Fun_People Archive
14 Nov
Manufacturing Consensus?


Date: Tue, 14 Nov 95 00:56:01 -0800
From: Peter Langston <psl>
To: Fun_People
Subject: Manufacturing Consensus?

From: joev@halcyon.com

	Manufacturing Consensus, Chapter (~n): The Contract

According to a story by Knight Ridder reporter Frank Greve, "Pollster May
Have Misled GOP on Contract" (Seattle Times, 11/12/95) GOP pollster Frank
Luntz has admitted that his widely touted  poll indicating that 60% of
Americans supported the Contract was based not upon actual questions about
Contract items themselves, but rather on ad-campaign slogans supporting the
Contract. When pressed to disclose the methodology of his poll, Luntz
initially insisted that only his client, the Republican National Committee,
could provide the details.

RNC officials, however, said they'd never seen it.

Luntz then maintained that he'd done the survey only for himself, and that
the results were "private information", an apparent violation of the ethics
code of the American Association of Public Opinion Research.When
questioned, Luntz agreed that the purpose of his poll had been to find the
most persuasive wording of the Contract's propositions for a TV Guide ad.

In an example of the methodolgy employed by Luntz, a positive response to
the statement "we should stop excessive legal claims, frivolous lawsuits,
and overzealous lawyers" was counted as a vote for the Contract's specific
proposal on tort reform, one of the more controversial items of the agenda.


According to Republican Party officials, the Luntz survey was in fact the
*only* poll on the contract's popularity. According to Barry Jackson, chief
of staff of the House Republican Conference, "What Luntz said about
extensively testing the content (of the contract) is simply untrue."

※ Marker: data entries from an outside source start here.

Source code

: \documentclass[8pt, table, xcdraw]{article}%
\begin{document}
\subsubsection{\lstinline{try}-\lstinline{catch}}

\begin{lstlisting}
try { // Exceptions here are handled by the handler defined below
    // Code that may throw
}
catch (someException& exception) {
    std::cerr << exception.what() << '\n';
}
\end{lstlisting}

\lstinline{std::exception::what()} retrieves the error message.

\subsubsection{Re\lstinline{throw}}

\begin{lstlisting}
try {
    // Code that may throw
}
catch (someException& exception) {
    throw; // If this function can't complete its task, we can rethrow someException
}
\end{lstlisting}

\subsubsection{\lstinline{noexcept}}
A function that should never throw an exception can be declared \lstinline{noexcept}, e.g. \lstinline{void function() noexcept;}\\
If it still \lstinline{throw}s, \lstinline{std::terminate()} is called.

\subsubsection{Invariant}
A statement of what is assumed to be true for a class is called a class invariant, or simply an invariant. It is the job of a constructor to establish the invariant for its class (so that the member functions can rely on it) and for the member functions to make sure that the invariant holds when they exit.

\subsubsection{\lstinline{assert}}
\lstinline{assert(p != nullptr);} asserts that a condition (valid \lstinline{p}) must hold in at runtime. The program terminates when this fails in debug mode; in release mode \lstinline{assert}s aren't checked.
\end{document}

What makes this revelation particularly significant is that these alleged
"poll results" were widely circulated by Gingrich et al to build momentum
for the Contract through creating an impression of public support
apparently far greater than actually existed. Most distressing of all is
the apparently significant impact this poll had on members of Congress
themselves, especially freshmen with few polling resources of their own.

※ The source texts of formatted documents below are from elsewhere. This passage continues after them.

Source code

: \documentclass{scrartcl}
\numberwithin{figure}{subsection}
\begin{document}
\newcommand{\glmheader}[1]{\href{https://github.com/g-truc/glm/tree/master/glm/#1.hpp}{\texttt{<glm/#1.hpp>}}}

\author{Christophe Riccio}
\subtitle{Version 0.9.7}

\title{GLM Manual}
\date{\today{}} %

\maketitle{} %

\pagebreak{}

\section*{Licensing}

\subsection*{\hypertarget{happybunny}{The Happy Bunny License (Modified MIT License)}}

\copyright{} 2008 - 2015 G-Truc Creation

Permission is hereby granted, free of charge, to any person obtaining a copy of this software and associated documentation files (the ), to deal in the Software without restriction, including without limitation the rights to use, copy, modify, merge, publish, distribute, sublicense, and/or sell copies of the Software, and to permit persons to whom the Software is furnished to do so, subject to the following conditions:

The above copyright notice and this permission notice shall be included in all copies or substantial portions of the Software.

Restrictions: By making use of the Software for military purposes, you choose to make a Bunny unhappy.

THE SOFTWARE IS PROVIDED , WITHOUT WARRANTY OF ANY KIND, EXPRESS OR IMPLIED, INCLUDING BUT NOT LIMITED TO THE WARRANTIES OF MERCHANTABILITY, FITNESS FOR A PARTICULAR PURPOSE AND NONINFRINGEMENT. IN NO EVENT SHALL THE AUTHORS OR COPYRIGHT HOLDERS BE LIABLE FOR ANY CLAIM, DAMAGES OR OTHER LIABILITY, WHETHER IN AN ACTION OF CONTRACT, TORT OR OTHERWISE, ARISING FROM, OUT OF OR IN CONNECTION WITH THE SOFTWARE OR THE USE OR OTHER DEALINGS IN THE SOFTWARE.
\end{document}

According to Rep. Mitch Castle, R-Del., "It was just repeated over and over
by the leadership and others that polls showed these were proposals highly
popular with the American public." Though harboring reservations about the
Contract himself, Castle too eventually supported the measure.

According to the Knight-Ridder article, pollster Luntz, a self-described
"marketer of ideas", ultimately agreed that his findings could not be used
to measure public support. Their analysis: "If not, the House GOP's
legislative agenda isn't just losing popularity; it was probably never that
popular to begin with."

Despite the apparently significant impact of his "poll" on the
Congressional vote on the Contract, Luntz' admission of his bogus methods
have come conveniently late (by the better part of a year) to affect the
Congressional vote on the Contract, and the resulting GOP PR bonanza.

Alert readers of the Seattle Times would have spotted the item on page A23
of the Sunday edition, sandwiched between an article on the Vince Foster
investigation ("Clinton Aide's Death Still Raising Questions") and another
entitled "Vatican's Upholds Ban on Ordaining Women."